SUPPLIED ENTRIES START

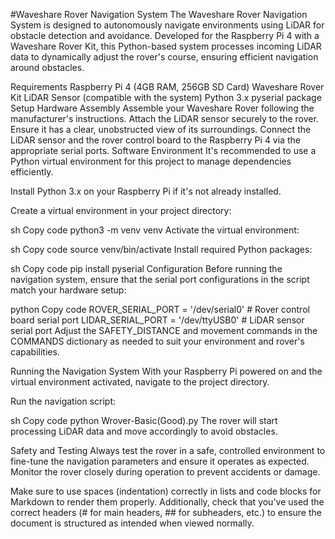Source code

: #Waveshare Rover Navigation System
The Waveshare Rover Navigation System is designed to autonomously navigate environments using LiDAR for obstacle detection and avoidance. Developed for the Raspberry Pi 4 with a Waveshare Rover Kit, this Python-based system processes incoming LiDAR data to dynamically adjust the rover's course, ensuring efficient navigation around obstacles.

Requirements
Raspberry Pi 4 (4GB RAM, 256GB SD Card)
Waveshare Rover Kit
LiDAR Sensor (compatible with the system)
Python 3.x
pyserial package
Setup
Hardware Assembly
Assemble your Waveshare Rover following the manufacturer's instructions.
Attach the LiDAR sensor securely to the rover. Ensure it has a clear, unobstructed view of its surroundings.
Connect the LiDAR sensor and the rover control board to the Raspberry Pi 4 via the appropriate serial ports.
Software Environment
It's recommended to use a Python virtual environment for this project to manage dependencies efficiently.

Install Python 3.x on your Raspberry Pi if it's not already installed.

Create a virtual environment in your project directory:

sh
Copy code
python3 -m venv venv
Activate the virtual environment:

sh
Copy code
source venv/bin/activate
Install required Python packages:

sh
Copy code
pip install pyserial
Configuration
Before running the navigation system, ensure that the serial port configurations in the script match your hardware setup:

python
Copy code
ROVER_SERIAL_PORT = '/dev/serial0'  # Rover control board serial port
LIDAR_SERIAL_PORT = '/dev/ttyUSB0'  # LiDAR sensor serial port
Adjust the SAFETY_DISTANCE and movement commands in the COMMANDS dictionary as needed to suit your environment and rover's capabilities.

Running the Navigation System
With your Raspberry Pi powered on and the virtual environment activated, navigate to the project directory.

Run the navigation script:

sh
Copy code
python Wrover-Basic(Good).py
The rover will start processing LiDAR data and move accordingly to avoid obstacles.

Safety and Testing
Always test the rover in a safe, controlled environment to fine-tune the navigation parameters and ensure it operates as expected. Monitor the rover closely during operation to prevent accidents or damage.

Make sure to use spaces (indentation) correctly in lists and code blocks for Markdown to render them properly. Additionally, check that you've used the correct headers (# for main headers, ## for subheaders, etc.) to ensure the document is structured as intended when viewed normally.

SUPPLIED ENTRIES END

EXERCISE OBJECTIVE.
Take every line from the data that contains the word "Waveshare".

ANSWER FOR THIS EXERCISE.
: #Waveshare Rover Navigation System
The Waveshare Rover Navigation System is designed to autonomously navigate environments using LiDAR for obstacle detection and avoidance. Developed for the Raspberry Pi 4 with a Waveshare Rover Kit, this Python-based system processes incoming LiDAR data to dynamically adjust the rover's course, ensuring efficient navigation around obstacles.
Waveshare Rover Kit
Assemble your Waveshare Rover following the manufacturer's instructions.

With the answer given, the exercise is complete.